== Provided data ==

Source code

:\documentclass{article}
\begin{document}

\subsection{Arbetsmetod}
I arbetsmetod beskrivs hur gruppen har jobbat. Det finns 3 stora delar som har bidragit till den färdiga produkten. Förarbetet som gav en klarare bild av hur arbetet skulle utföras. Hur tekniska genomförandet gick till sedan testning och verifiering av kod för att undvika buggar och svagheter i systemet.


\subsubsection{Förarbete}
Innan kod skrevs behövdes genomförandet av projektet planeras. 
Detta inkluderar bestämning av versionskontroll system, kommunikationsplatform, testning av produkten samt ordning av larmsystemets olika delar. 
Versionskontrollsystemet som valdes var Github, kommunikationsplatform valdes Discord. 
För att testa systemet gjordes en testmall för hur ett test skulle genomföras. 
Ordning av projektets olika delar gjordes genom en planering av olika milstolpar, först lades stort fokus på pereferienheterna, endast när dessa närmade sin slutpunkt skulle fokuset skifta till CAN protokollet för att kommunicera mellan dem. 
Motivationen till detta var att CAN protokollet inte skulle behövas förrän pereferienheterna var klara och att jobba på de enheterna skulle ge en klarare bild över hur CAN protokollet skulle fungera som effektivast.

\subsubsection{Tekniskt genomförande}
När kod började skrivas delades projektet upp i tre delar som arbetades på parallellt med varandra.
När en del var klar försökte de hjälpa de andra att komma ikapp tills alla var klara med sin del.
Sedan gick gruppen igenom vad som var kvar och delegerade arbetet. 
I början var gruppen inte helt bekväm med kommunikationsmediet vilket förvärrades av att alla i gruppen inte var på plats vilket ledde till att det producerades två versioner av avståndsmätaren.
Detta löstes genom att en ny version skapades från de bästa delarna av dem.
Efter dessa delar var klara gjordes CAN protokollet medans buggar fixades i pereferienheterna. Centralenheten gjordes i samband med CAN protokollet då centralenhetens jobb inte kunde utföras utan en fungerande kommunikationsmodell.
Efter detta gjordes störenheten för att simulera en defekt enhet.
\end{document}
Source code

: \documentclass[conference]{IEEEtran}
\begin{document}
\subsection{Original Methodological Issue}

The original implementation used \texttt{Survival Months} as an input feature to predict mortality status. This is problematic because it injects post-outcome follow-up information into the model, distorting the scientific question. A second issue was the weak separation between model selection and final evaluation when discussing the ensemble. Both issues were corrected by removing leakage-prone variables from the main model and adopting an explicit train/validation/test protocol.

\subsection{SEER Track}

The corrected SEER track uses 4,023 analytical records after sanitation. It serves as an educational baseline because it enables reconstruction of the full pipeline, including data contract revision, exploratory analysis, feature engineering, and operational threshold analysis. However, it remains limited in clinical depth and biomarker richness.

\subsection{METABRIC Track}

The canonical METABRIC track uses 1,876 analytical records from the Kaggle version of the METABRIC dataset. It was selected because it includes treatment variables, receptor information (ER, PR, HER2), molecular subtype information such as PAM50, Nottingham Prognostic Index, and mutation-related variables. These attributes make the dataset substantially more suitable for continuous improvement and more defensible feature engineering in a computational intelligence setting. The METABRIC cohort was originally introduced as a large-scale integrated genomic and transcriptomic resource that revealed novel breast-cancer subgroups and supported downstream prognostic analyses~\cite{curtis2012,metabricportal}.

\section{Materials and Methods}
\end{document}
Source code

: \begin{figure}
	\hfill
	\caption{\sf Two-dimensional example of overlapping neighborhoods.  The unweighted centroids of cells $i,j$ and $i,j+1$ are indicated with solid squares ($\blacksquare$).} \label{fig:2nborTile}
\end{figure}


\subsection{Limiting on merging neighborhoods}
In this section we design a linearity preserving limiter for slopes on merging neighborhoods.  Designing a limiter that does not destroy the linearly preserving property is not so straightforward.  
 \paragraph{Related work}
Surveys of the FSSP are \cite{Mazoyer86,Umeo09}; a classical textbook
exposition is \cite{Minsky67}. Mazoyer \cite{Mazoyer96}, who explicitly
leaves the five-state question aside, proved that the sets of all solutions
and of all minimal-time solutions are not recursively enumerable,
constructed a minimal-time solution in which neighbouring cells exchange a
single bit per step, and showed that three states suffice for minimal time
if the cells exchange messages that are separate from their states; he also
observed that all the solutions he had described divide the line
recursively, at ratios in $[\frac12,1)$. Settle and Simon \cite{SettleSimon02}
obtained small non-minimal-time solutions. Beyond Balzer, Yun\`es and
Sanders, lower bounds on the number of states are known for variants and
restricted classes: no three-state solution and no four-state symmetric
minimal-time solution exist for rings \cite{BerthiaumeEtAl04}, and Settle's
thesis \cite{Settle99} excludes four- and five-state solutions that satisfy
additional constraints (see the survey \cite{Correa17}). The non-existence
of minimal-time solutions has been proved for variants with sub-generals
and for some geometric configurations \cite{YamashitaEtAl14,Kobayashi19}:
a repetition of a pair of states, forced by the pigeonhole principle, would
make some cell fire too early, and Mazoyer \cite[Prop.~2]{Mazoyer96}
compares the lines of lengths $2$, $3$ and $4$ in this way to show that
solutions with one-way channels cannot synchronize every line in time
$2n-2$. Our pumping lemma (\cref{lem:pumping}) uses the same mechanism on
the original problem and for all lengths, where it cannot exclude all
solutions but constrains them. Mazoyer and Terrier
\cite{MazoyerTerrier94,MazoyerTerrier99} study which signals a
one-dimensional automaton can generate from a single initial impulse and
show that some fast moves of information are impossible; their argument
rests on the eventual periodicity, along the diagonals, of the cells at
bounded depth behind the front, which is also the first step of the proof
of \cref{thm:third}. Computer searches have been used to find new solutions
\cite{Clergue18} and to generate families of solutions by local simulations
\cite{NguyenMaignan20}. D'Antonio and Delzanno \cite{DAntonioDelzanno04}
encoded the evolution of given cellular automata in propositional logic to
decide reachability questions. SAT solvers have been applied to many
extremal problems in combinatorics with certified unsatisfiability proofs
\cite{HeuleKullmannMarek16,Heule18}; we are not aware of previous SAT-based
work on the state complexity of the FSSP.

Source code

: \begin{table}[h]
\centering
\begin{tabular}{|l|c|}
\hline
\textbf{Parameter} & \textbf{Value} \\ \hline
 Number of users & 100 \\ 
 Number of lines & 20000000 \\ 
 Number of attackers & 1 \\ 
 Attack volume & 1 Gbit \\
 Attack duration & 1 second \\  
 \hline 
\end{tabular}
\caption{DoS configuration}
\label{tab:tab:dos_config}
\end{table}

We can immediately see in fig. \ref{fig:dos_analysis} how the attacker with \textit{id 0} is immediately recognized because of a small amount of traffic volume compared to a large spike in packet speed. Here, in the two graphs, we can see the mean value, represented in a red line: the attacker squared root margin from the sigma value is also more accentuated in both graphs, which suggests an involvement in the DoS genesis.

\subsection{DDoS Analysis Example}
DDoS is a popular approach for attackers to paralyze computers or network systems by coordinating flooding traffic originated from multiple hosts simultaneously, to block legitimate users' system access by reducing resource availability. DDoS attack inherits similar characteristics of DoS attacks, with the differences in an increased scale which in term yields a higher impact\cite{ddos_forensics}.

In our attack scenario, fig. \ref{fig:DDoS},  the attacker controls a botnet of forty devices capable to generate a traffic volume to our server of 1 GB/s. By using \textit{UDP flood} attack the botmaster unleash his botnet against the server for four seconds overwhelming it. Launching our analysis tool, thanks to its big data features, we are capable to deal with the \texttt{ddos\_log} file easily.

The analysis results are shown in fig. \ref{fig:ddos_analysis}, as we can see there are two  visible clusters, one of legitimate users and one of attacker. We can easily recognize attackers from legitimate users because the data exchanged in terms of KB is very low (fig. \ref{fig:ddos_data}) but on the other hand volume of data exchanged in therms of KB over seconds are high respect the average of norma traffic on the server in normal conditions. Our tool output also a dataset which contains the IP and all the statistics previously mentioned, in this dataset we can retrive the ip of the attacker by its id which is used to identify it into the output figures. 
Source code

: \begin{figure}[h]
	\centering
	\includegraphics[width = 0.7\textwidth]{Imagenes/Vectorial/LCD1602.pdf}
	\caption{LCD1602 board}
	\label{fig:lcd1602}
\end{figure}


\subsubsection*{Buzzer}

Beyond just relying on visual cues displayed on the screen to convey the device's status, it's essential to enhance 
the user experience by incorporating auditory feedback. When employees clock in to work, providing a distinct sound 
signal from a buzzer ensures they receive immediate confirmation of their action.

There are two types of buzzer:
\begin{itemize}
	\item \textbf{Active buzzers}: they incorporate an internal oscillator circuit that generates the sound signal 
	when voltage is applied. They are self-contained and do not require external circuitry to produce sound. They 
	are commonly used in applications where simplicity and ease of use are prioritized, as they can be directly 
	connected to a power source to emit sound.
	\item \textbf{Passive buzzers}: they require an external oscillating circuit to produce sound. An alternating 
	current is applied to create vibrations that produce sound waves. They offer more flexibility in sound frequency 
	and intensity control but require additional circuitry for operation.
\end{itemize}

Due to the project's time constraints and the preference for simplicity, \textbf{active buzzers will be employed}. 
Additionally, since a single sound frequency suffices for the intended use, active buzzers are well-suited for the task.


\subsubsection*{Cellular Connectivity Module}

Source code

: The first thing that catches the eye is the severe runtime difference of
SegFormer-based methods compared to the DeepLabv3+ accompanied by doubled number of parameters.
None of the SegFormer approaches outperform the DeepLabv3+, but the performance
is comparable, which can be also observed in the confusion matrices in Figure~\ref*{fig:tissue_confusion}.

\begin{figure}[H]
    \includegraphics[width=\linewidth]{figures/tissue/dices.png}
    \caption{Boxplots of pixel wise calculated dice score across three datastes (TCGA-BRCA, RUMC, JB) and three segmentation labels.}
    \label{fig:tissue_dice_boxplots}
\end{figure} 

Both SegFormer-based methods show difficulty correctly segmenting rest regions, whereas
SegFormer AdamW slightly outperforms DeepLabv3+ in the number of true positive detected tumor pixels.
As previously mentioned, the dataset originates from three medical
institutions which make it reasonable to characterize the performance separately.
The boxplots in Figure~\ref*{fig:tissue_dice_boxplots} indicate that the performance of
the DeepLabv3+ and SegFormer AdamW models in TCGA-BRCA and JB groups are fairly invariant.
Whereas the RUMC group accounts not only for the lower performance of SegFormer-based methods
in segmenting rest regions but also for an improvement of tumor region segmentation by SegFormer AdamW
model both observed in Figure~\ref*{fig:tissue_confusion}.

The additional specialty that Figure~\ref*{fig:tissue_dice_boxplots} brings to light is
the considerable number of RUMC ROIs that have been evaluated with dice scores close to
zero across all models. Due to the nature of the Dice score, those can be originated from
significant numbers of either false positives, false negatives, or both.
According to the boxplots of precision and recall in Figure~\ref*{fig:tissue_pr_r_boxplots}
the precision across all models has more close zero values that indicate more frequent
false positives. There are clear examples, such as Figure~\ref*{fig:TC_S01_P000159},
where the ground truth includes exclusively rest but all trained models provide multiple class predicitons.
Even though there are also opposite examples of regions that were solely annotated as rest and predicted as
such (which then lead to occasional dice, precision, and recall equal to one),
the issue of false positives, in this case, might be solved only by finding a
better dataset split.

===

Could you show every line of the listing that holds the string "segmenting"?

Both SegFormer-based methods show difficulty correctly segmenting rest regions, whereas
in segmenting rest regions but also for an improvement of tumor region segmentation by SegFormer AdamW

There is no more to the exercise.